▶ [Work instructions]:
The whole of the data is to be reproduced exactly.

▶ [Given records]:
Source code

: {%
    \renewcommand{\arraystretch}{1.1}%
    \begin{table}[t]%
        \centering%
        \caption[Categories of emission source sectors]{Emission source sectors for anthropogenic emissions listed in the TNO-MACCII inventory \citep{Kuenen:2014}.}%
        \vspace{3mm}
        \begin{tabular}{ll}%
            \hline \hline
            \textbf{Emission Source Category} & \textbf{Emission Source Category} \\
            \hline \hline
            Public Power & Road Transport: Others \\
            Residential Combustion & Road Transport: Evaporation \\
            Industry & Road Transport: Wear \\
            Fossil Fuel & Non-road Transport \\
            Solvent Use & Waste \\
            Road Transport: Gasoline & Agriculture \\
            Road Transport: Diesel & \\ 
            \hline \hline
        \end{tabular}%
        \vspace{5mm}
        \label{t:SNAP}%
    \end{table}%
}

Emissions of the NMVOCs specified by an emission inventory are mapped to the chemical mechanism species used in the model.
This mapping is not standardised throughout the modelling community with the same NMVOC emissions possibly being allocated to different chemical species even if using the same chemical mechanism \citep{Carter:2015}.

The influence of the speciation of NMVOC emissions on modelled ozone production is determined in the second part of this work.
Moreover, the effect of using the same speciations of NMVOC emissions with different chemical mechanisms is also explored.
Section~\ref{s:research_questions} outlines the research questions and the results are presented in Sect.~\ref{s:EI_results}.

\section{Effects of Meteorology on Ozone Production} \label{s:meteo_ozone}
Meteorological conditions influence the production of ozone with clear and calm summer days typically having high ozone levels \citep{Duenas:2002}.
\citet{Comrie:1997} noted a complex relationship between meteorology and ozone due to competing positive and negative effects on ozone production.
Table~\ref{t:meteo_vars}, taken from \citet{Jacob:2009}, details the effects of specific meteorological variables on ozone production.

▶ [Written solution]:
Source code

: {%
    \renewcommand{\arraystretch}{1.1}%
    \begin{table}[t]%
        \centering%
        \caption[Categories of emission source sectors]{Emission source sectors for anthropogenic emissions listed in the TNO-MACCII inventory \citep{Kuenen:2014}.}%
        \vspace{3mm}
        \begin{tabular}{ll}%
            \hline \hline
            \textbf{Emission Source Category} & \textbf{Emission Source Category} \\
            \hline \hline
            Public Power & Road Transport: Others \\
            Residential Combustion & Road Transport: Evaporation \\
            Industry & Road Transport: Wear \\
            Fossil Fuel & Non-road Transport \\
            Solvent Use & Waste \\
            Road Transport: Gasoline & Agriculture \\
            Road Transport: Diesel & \\ 
            \hline \hline
        \end{tabular}%
        \vspace{5mm}
        \label{t:SNAP}%
    \end{table}%
}

Emissions of the NMVOCs specified by an emission inventory are mapped to the chemical mechanism species used in the model.
This mapping is not standardised throughout the modelling community with the same NMVOC emissions possibly being allocated to different chemical species even if using the same chemical mechanism \citep{Carter:2015}.

The influence of the speciation of NMVOC emissions on modelled ozone production is determined in the second part of this work.
Moreover, the effect of using the same speciations of NMVOC emissions with different chemical mechanisms is also explored.
Section~\ref{s:research_questions} outlines the research questions and the results are presented in Sect.~\ref{s:EI_results}.

\section{Effects of Meteorology on Ozone Production} \label{s:meteo_ozone}
Meteorological conditions influence the production of ozone with clear and calm summer days typically having high ozone levels \citep{Duenas:2002}.
\citet{Comrie:1997} noted a complex relationship between meteorology and ozone due to competing positive and negative effects on ozone production.
Table~\ref{t:meteo_vars}, taken from \citet{Jacob:2009}, details the effects of specific meteorological variables on ozone production.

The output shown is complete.